De provenance du Natitingou, ville de 100 000 habitants au nord-ouest du Bénin, le groupe à été formé par le professeur de musique et animateur de radio locale André Balaguemon, qui a expliqué en 2021 à RTS dans un entretien qu’enfant il avait tellement été choqué par un mari qui battait sa femme, qu’il a par la suite décidé de créer ce groupe exclusivement féminin, pour leur offrir une opportunité.
La défiance du Patriarcat
De nombreux obstacles se dressent, le plus grand d’entre eux étant la défiance de la communauté, très patriarcale, qui voit d’un œil méfiant cet ensemble. Ce n’est qu’après un concert organisé à la hâte, qui fut finalement fort apprécié, qu’il put convaincre les familles et la mairie de la viabilité du projet. La Star Feminine Band devint donc un phénomène régional, enchaînant les concerts au nord du Bénin, tout en jonglant avec la scolarité des filles.

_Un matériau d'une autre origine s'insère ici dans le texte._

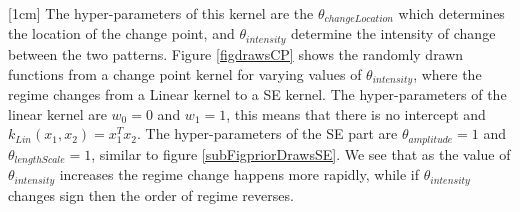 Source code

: [1cm]
The hyper-parameters of this kernel are the $\theta_{changeLocation}$ which determines the location of the change point, and $\theta_{intensity}$ determine the intensity of change between the two patterns. Figure \ref{figdrawsCP} shows the randomly drawn functions from a change point kernel for varying values of $\theta_{intensity}$, where the regime changes from a Linear kernel to a SE kernel. The hyper-parameters of the linear kernel are $w_{0}=0$ and $w_{1}=1$, this means that there is no intercept and $k_{Lin}(x_{1}, x_{2}) = x_{1}^T x_{2}$. The hyper-parameters of the SE part are $\theta_{amplitude}=1$ and $\theta_{lengthScale}=1$, similar to figure \ref{subFigpriorDrawsSE}. We see that as the value of $\theta_{intensity}$ increases the regime change happens more rapidly, while if $\theta_{intensity}$ changes sign then the order of regime reverses.

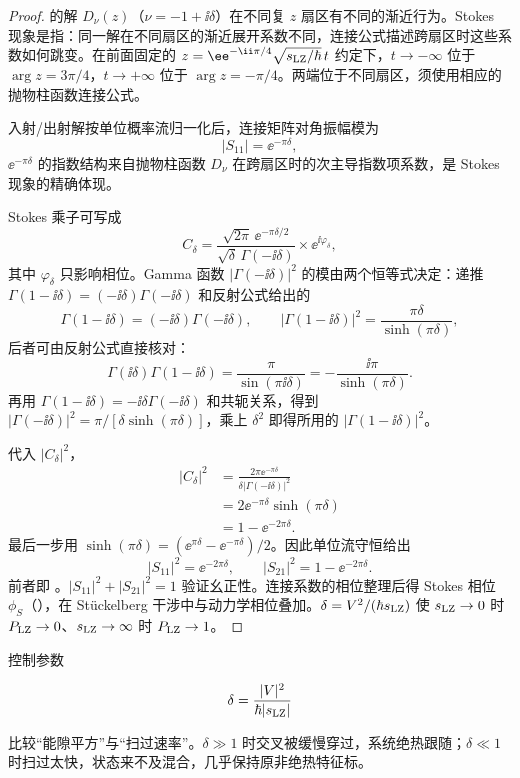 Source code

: \begin{proof}
 的解 $D_\nu(z)$（$\nu=-1+\ii\delta$）在不同复 $z$ 扇区有不同的渐近行为。Stokes 现象是指：同一解在不同扇区的渐近展开系数不同，连接公式描述跨扇区时这些系数如何跳变。在前面固定的 $z=\ee^{-\ii\pi/4}\sqrt{s_{\rm LZ}/\hbar}\,t$ 约定下，$t\to-\infty$ 位于 $\arg z=3\pi/4$，$t\to+\infty$ 位于 $\arg z=-\pi/4$。两端位于不同扇区，须使用相应的抛物柱函数连接公式。

入射/出射解按单位概率流归一化后，连接矩阵对角振幅模为
\[
 |S_{11}|=\ee^{-\pi\delta},
\]
$\ee^{-\pi\delta}$ 的指数结构来自抛物柱函数 $D_\nu$ 在跨扇区时的次主导指数项系数，是 Stokes 现象的精确体现。

Stokes 乘子可写成
\[
 C_\delta
 =\frac{\sqrt{2\pi}\,\ee^{-\pi\delta/2}}
 {\sqrt{\delta}\,\Gamma(-\ii\delta)}
 \times \ee^{\ii\varphi_\delta},
\]
其中 \(\varphi_\delta\) 只影响相位。Gamma 函数 $|\Gamma(-\ii\delta)|^2$ 的模由两个恒等式决定：递推 $\Gamma(1-\ii\delta)=(-\ii\delta)\Gamma(-\ii\delta)$ 和反射公式给出的
\[
 \Gamma(1-\ii\delta)=(-\ii\delta)\Gamma(-\ii\delta),
 \qquad
 |\Gamma(1-\ii\delta)|^2
 =\frac{\pi\delta}{\sinh(\pi\delta)},
\]
后者可由反射公式直接核对：
\[
 \Gamma(\ii\delta)\Gamma(1-\ii\delta)
 =\frac{\pi}{\sin(\pi\ii\delta)}
 =-\frac{\ii\pi}{\sinh(\pi\delta)}.
\]
再用 $\Gamma(1-\ii\delta)=-\ii\delta\Gamma(-\ii\delta)$ 和共轭关系，得到
$|\Gamma(-\ii\delta)|^2=\pi/[\delta\sinh(\pi\delta)]$，乘上 $\delta^2$ 即得所用的 $|\Gamma(1-\ii\delta)|^2$。

代入 $|C_\delta|^2$，
\begin{align*}
 |C_\delta|^2
 &=\frac{2\pi\ee^{-\pi\delta}}
 {\delta|\Gamma(-\ii\delta)|^2}\\
 &=2\ee^{-\pi\delta}\sinh(\pi\delta)\\
 &=1-\ee^{-2\pi\delta}.
\end{align*}
最后一步用 $\sinh(\pi\delta)=(\ee^{\pi\delta}-\ee^{-\pi\delta})/2$。因此单位流守恒给出
\[
 |S_{11}|^2=\ee^{-2\pi\delta},
 \qquad
 |S_{21}|^2=1-\ee^{-2\pi\delta}.
\]
前者即 。$|S_{11}|^2+|S_{21}|^2=1$ 验证幺正性。连接系数的相位整理后得 Stokes 相位 \(\phi_S\)（），在 Stückelberg 干涉中与动力学相位叠加。$\delta=V^2/(\hbar s_{\rm LZ})$ 使 $s_{\rm LZ}\to0$ 时 $P_{\rm LZ}\to0$、$s_{\rm LZ}\to\infty$ 时 $P_{\rm LZ}\to1$。
\end{proof}

控制参数

\[
\delta=\frac{|V|^2}{\hbar|s_{\rm LZ}|}
\]

比较“能隙平方”与“扫过速率”。\(\delta\gg1\) 时交叉被缓慢穿过，系统绝热跟随；\(\delta\ll1\) 时扫过太快，状态来不及混合，几乎保持原非绝热特征标。

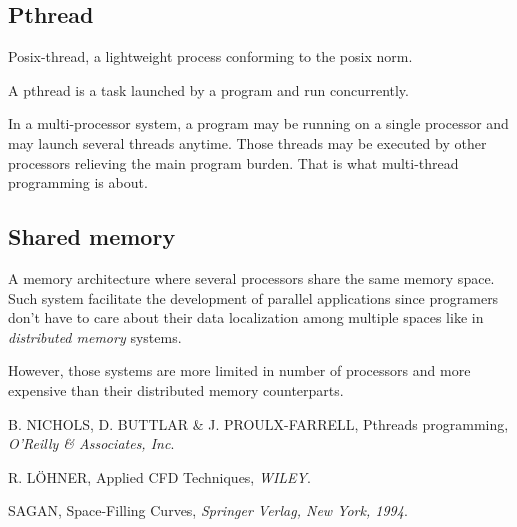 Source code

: \documentclass[a4paper,12pt]{article}
\begin{document}
\subsection{Pthread}
Posix-thread, a lightweight process conforming to the posix norm.

A pthread is a task launched by a program and run concurrently.

In a multi-processor system, a program may be running on a single processor and may launch several threads anytime. Those threads may be executed by other processors relieving the main program burden. That is what multi-thread programming is about.

\subsection{Shared memory}
A memory architecture where several processors share the same memory space. Such system facilitate the development of parallel applications since programers don't have to care about their data localization among multiple spaces like in \emph{distributed memory} systems.

However, those systems are more limited in number of processors and more expensive than their distributed memory counterparts.


%
%


\begin{thebibliography}{99}
\small

	B. NICHOLS, D. BUTTLAR \& J. PROULX-FARRELL,
	Pthreads programming,
	\emph{O'Reilly \& Associates, Inc}.

	R. L\"OHNER,
	Applied CFD Techniques,
	\emph{WILEY}.

	SAGAN,
	Space-Filling Curves,
	\emph{Springer Verlag, New York, 1994}.

\end{thebibliography}
\end{document}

Ensuite, c’est par pur hasard qu’elles réussissent à devenir un phénomène transfrontalier. Il faut attendre la rencontre, en 2018, avec l’ingénieur de son français Jérémie Verdier, en mission dans la région, puis que celui-ci fasse circuler des enregistrements du groupe jusqu’aux mains de Jean-Baptiste Guillot, fondateur de Born Bad Records, un label français spécialisé dans la musique underground et difficile à trouver en France. C’est grâce au label et à ses connexions, ainsi qu’au parrainage des pouvoirs publics régionaux, que la Star Feminine Band réussit à tourner en Europe. Depuis, c’est la reconnaissance internationale : elles enchaînent des tournées en Europe après chaque album, et jouent dans des festivals célèbres comme les Eurockéennes en France ou Roskilde au Danemark.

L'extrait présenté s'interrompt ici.